Compared with members who exclusively listed hard skills on their profiles, those with both hard and soft skills got promoted 8% faster. A similar analysis done earlier revealed this trend is even more pronounced among technology pros, a group of workers typically tied to hard skills in the popular imagination.
It’s a testament to the concrete impact of so-called soft skills: Even if you can’t easily measure the skill itself, they still make a measurable difference.
For talent professionals, that’s a good reminder that these soft skills should be a serious part of your hiring criteria. It’s also a call to action for companies to help employees develop these particular skills — in fact, “in-person softs skills training will increase” was one of our five predictions for learning and development in 2024.
Now let’s take a closer look at which specific soft skills lead to faster promotions.
Which soft skills make the biggest impact?
While having any soft skill is associated with 8% faster promotions, certain skills have an outsize impact.

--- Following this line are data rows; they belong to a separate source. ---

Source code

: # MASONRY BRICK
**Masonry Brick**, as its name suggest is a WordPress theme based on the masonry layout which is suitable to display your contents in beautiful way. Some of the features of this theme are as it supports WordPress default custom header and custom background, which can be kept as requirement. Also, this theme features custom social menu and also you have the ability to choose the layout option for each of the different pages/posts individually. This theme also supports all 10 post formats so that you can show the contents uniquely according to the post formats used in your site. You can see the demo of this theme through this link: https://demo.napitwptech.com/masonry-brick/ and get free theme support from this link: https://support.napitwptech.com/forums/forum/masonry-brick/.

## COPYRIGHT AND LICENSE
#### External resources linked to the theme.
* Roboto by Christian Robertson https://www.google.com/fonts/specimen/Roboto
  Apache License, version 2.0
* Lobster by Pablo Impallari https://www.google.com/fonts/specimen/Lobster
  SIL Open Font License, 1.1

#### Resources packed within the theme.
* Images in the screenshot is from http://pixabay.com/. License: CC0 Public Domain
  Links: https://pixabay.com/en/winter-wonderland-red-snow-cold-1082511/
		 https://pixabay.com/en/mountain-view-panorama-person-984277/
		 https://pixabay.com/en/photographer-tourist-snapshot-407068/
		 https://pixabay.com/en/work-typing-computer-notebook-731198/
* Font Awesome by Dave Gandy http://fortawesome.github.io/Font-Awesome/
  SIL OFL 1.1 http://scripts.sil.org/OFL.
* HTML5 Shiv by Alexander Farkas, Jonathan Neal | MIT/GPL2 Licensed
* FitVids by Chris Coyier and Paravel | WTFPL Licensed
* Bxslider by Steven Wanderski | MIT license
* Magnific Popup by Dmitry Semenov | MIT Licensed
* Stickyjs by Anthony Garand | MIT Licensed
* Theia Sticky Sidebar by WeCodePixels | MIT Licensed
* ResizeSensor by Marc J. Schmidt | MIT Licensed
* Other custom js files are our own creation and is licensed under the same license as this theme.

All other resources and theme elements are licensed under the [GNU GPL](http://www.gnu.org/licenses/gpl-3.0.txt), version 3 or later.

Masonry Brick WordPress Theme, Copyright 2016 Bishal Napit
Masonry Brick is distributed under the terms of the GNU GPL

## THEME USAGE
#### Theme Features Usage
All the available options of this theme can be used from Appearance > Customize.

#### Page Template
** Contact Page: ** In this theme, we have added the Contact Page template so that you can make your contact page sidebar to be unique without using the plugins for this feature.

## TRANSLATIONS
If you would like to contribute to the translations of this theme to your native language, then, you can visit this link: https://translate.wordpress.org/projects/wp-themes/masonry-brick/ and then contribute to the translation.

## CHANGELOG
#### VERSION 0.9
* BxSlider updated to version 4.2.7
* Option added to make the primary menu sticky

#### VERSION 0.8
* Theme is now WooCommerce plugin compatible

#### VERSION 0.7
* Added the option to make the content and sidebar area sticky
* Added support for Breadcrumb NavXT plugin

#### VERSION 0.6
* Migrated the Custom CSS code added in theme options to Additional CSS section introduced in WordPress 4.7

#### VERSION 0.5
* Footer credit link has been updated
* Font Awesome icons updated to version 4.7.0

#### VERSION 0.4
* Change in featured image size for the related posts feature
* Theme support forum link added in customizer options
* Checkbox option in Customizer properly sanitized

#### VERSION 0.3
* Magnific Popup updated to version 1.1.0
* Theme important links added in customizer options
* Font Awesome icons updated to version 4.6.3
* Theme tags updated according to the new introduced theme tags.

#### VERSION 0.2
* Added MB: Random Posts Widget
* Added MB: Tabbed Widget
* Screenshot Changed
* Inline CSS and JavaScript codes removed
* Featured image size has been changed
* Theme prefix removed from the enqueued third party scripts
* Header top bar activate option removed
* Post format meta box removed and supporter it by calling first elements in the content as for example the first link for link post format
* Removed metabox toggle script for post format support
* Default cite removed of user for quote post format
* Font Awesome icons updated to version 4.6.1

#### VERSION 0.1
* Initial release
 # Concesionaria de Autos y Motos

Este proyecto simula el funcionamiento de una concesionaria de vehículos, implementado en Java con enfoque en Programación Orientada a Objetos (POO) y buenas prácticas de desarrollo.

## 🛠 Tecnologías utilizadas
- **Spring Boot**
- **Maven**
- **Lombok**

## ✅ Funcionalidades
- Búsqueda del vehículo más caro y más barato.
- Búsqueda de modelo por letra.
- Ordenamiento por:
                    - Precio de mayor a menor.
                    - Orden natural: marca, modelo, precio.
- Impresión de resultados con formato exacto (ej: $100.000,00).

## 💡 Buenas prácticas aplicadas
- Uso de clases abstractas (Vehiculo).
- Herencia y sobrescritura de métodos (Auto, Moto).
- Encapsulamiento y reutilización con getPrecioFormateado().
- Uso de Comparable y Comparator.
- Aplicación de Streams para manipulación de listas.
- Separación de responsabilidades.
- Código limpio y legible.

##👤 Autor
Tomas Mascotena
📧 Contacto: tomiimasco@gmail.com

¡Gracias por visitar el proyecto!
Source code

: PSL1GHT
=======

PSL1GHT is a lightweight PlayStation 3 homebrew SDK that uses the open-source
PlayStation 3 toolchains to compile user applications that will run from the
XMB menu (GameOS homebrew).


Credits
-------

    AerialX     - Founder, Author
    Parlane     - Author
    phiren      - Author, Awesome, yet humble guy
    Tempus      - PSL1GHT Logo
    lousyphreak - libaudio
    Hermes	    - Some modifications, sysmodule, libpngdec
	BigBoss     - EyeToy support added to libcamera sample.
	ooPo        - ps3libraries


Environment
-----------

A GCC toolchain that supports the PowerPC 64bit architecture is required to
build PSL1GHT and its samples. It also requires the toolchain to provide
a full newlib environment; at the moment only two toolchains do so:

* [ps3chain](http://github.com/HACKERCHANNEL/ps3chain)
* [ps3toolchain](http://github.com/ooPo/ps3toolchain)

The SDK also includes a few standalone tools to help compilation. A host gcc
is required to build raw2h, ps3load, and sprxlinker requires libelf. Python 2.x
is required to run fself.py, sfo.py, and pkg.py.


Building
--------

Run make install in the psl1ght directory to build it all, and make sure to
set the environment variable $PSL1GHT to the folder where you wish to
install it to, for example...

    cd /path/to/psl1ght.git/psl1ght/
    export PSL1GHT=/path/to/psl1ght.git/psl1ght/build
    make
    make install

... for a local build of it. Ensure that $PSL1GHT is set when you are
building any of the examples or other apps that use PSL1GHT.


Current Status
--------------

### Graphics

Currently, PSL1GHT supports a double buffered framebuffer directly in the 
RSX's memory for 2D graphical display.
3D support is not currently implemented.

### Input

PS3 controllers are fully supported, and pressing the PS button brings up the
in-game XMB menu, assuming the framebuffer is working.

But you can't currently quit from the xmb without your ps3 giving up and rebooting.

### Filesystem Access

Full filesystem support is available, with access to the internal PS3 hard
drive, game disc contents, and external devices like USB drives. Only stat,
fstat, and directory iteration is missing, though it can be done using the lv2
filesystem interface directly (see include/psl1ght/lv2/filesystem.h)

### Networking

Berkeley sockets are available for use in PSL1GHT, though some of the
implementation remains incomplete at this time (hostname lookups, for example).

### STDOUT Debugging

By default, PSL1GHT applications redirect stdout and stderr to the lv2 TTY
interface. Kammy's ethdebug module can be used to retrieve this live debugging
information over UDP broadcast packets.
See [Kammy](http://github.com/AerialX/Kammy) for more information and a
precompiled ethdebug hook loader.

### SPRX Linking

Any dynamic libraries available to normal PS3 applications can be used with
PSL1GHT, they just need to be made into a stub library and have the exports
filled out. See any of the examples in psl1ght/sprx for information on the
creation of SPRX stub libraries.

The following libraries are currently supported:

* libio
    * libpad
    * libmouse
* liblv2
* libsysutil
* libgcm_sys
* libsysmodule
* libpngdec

Organization, teamwork, problem solving, and communication skills were all individually linked to 11% faster promotions, when compared with those members without any soft skills, while leadership led to 10% faster promotions.
Updating your skills regularly also linked to sooner promotions
Though soft skills clearly punch above their weight, new LinkedIn data also shows that developing hard or soft skills regularly is associated with faster promotions.
Members who updated their skills on a regular basis (multiple times a year) received promotions 11% faster than those who rarely updated their skills. This speaks to the value of continuous learning and instilling a learning culture. (It also emphasizes the importance of keeping your LinkedIn profile up to date!)
Final thoughts
Previously, similar LinkedIn data showed that technology pros with soft skills received faster promotions. Today’s new data affirms that this holds true across all members, not just tech workers. Though soft skills may be harder to quantify than hard skills, it’s important to remember that they can sometimes count for more.
Methodology
Only full-time employees in the last four years (January 1, 2020, to December 31, 2023) are considered. Career impact examines the aggregated and anonymized data on LinkedIn members who had full-time employment and were promoted in the last four years. Only members who started a job and were promoted internally in the last four years are included.
The analysis only considers promotions where the seniority increased by either one or two career levels at a time and excludes members who were promoted in less than three months of starting a new job. To understand the impact of adding a soft skill (for example, communication), two sets of members are created: members who have at least one hard skill and communication and members who only have hard skills. The average time to get promoted is then compared for these two sets of members. Only those members who added the skill before the promotion date are included. Skills held by fewer than 40,000 members are excluded from the analysis.
The frequency of skill updates is determined by calculating the average difference in number of days between the updates. If a member has less than three skill updates in the last four years, they are categorized as “infrequent.” If the average number of days between updates was fewer than 180 days, they are categorized as “quarterly” or more.